What the task asks >> From the data below, copy out every line in which the word "CORRECT" occurs.
Start of Records for the task
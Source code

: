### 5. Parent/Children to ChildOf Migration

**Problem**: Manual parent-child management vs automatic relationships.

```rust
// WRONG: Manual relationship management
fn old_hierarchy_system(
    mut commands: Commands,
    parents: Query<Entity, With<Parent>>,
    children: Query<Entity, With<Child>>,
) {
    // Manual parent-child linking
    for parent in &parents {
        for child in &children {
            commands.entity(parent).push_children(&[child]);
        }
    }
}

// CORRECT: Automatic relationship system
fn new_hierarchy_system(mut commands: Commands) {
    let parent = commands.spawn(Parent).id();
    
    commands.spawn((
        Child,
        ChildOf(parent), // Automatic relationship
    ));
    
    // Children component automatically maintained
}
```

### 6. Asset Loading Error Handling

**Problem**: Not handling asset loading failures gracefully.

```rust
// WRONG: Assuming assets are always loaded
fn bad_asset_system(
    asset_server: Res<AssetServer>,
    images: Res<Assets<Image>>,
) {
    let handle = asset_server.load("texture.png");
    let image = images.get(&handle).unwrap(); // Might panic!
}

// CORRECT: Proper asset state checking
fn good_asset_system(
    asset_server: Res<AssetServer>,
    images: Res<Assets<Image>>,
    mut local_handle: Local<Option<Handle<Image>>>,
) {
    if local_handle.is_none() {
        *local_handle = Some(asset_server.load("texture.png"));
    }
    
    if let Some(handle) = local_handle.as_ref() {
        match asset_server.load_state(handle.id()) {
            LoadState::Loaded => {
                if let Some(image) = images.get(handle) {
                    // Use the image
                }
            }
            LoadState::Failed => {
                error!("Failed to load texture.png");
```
End of Records for the task
Solution for this task >>
// CORRECT: Automatic relationship system
// CORRECT: Proper asset state checking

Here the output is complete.